Mr. Westberry testified that, as they stood near the store door, the Defendant said, "Let's go, let's go" and when he, Westberry, entered the store he thought the Defendant was behind him, interpreting the statement as an encouragement to proceed. As he entered the store, Mr. Hider was standing near the cash register. Mr. Hider apparently saw the gun, reached for it, and the gun exploded, the shot damaging Mr. Hider's left hand and entering his abdomen in the left inguinal area, causing his death. After the shot was fired, and Mr. Hider had fallen to the floor, Westberry took approximately One Hundred Eighty Dollars ($180.00) in bills from the cash register and returned to the car. He testified that as he came out of the store to go to the car the Defendant was just entering the car. They then drove to the dock area where the shotgun was thrown into the ocean, after which the four men separated.

The Defendant ultimately was arrested and gave a statement to the police in which he took the position that he was not actively participating in the robbery but went along with Westberry to the store for the purpose of preventing any harm from befalling Mr. Hider. He said that although he was aware of the plan to rob the Hider store and aware of the presence of the sawed-off shotgun, his purpose in going with Westberry was to "stop him from hurting the guy".

There were certain inconsistencies between the testimony of Westberry and that of the Defendant, who elected to be a witness. For example, the Defendant in his statement said that he returned to the car and was there "about five minutes" before Westberry returned. Westberry, on the other hand, testified that when he emerged from the store, having shot Mr. Hider and taken the money, he observed the Defendant *294 just then entering the car. Westberry denied that the Defendant ever made any effort to discourage him from carrying out the planned robbery, although the Defendant had testified that he had tried to talk him out of it. It should also be noted from the testimony of the Defendant himself, that when he left the car to go with Westberry to the store, his avowed purpose in so doing was not to prevent Westberry from committing a robbery, but to prevent injury to the storekeeper.

The Jury could have placed great faith in the testimony of Mr. Larain, whose testimony would negate any attempt on the part of the Defendant to leave the scene, and support an inference that the Defendant attempted to conceal his identity from him. He, also, placed the Defendant in front of the store when he heard the "pop", which was contrary to the Defendant's testimony.

A careful review of the complete record indicates a factual basis for belief beyond a reasonable doubt by the Jury that the Defendant was an active participant in a felonious undertaking from which death ensued. We are satisfied that not only is there substantial evidence to support the verdict, but also the Jury was justified in finding beyond a reasonable doubt that the Defendant was guilty of murder.

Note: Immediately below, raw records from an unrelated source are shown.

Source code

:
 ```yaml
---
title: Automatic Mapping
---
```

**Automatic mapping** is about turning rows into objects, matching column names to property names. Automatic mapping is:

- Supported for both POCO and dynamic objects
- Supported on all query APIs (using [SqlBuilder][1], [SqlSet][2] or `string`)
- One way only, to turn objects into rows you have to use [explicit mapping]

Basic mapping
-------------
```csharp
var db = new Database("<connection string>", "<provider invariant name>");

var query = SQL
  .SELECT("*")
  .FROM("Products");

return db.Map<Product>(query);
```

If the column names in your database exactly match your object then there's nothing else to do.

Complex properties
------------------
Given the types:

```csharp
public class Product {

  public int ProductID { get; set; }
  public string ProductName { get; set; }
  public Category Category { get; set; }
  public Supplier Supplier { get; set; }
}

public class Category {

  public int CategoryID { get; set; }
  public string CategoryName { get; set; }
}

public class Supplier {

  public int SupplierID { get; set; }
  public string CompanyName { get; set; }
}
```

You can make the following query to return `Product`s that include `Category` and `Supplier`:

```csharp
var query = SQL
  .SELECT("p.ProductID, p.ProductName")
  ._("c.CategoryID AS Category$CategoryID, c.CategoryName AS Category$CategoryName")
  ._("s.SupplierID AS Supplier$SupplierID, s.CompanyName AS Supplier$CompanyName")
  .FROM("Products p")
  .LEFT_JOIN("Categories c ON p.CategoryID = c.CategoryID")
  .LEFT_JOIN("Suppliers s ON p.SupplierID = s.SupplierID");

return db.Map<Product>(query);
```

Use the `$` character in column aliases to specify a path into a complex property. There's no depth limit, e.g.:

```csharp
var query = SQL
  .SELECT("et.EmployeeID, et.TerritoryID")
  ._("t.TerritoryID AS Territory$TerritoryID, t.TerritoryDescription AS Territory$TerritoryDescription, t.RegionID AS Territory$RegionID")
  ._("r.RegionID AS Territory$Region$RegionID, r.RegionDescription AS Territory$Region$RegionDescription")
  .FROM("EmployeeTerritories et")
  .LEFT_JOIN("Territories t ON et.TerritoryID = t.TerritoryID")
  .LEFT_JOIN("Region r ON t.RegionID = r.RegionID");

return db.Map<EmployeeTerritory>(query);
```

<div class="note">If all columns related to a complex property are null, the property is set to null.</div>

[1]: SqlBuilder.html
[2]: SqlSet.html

"A person who engages with others in the commission of an unlawful act is criminally responsible for everything done by his confederates which follows incidentally in the execution of the common design as one of its probable and natural consequences." State v. Cummings (Hawaii 1967) [49 Haw. 522] 423 P.2d 438. See, also, State v. Berube (1962) 158 Me. 433, 185 A.2d 900. "A person who encourages the commission of an unlawful act cannot escape responsibility by quietly withdrawing from the scene. The influence and effect of his encouragement continue until he renounces the common purpose and makes it plain to the others that he has done so and that he does not intend to participate further." 21 Am.Jur.2d Criminal Law Section 120.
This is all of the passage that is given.